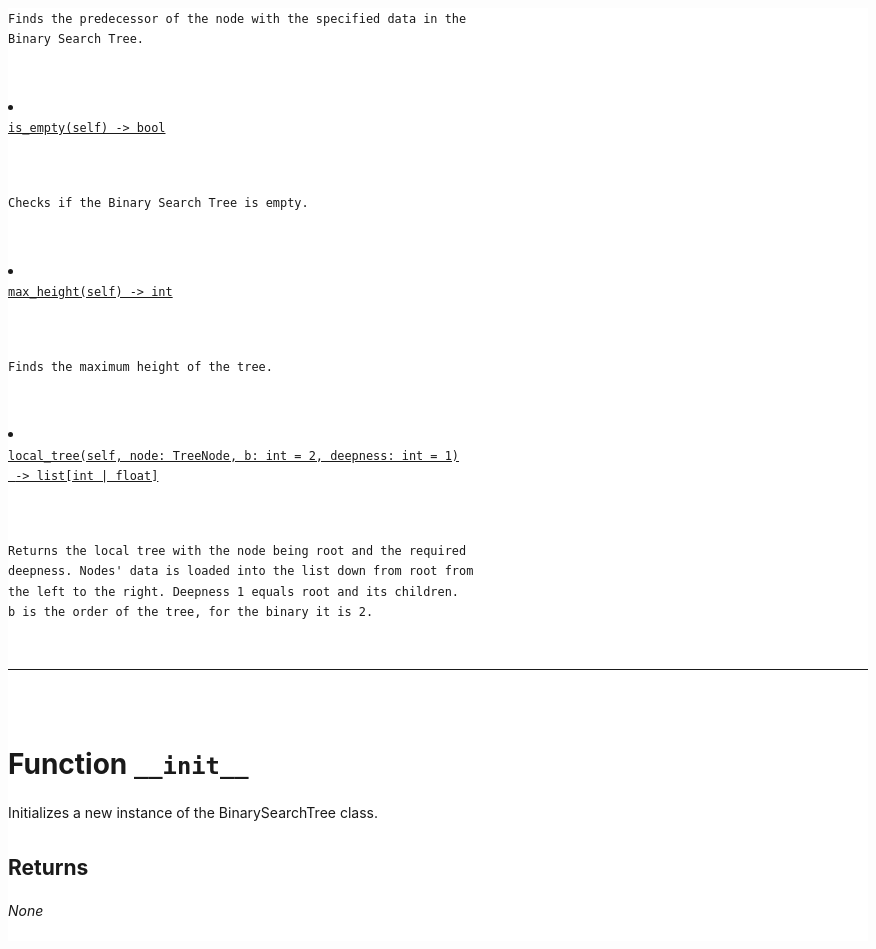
 ```
Finds the predecessor of the node with the specified data in the
Binary Search Tree.
```

<br></li>

<li> <a href='#function-is_empty'><code>
is_empty(self) -> bool
</code></a> <br>
&nbsp;&nbsp;&nbsp;&nbsp;

```
Checks if the Binary Search Tree is empty.
```

<br></li>

<li> <a href='#function-max_height'><code>
max_height(self) -> int
</code></a> <br>
&nbsp;&nbsp;&nbsp;&nbsp;

```
Finds the maximum height of the tree.
```

<br></li>

<li> <a href='#function-local_tree'><code>
local_tree(self, node: TreeNode, b: int = 2, deepness: int = 1)
 -> list[int | float]
</code></a> <br>
&nbsp;&nbsp;&nbsp;&nbsp;

```
Returns the local tree with the node being root and the required
deepness. Nodes' data is loaded into the list down from root from
the left to the right. Deepness 1 equals root and its children.
b is the order of the tree, for the binary it is 2.
```

<br></li>

</ul>

______________________________________________________________________

<div style="page-break-after: always; visibility: hidden"></div>
<br>
<h1 id="function-__init__">
<strong>Function</strong>
<code>__init__</code></h1>
Initializes a new instance of the BinarySearchTree class.

<h2>Returns</h2>
<em>None</em> <br>
&nbsp;&nbsp;&nbsp;&nbsp; <br>
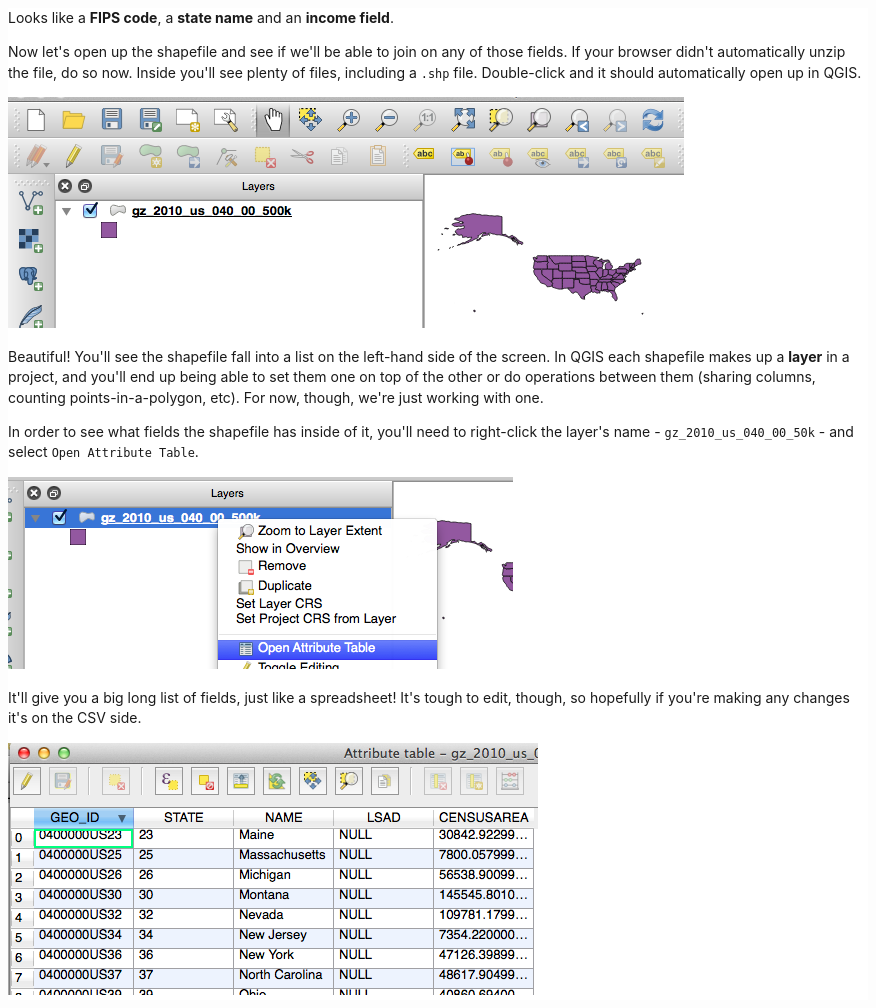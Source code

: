 Looks like a **FIPS code**, a **state name** and an **income field**.

Now let's open up the shapefile and see if we'll be able to join on any of those fields. If your browser didn't automatically unzip the file, do so now. Inside you'll see plenty of files, including a `.shp` file. Double-click and it should automatically open up in QGIS.

![](images/opened-shapefile.png)

Beautiful! You'll see the shapefile fall into a list on the left-hand side of the screen. In QGIS each shapefile makes up a **layer** in a project, and you'll end up being able to set them one on top of the other or do operations between them (sharing columns, counting points-in-a-polygon, etc). For now, though, we're just working with one.

In order to see what fields the shapefile has inside of it, you'll need to right-click the layer's name - `gz_2010_us_040_00_50k` - and select `Open Attribute Table`.

![](images/open-attribute-table.png)

It'll give you a big long list of fields, just like a spreadsheet! It's tough to edit, though, so hopefully if you're making any changes it's on the CSV side.

![](images/attribute-table.png)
====
- [WHAT THE EXERCISE ASKS]: Your answer must be an exact copy of the lines from the start of the entries through the line with "Source code", with no pictures.

- [RESULT BELOW]:
 ```
Finds the predecessor of the node with the specified data in the
Binary Search Tree.
```

<br></li>

<li> <a href='#function-is_empty'><code>
is_empty(self) -> bool
</code></a> <br>
&nbsp;&nbsp;&nbsp;&nbsp;

```
Checks if the Binary Search Tree is empty.
```

<br></li>

<li> <a href='#function-max_height'><code>
max_height(self) -> int
</code></a> <br>
&nbsp;&nbsp;&nbsp;&nbsp;

```
Finds the maximum height of the tree.
```

<br></li>

<li> <a href='#function-local_tree'><code>
local_tree(self, node: TreeNode, b: int = 2, deepness: int = 1)
 -> list[int | float]
</code></a> <br>
&nbsp;&nbsp;&nbsp;&nbsp;

```
Returns the local tree with the node being root and the required
deepness. Nodes' data is loaded into the list down from root from
the left to the right. Deepness 1 equals root and its children.
b is the order of the tree, for the binary it is 2.
```

<br></li>

</ul>

______________________________________________________________________

<div style="page-break-after: always; visibility: hidden"></div>
<br>
<h1 id="function-__init__">
<strong>Function</strong>
<code>__init__</code></h1>
Initializes a new instance of the BinarySearchTree class.

<h2>Returns</h2>
<em>None</em> <br>
&nbsp;&nbsp;&nbsp;&nbsp; <br>
Source code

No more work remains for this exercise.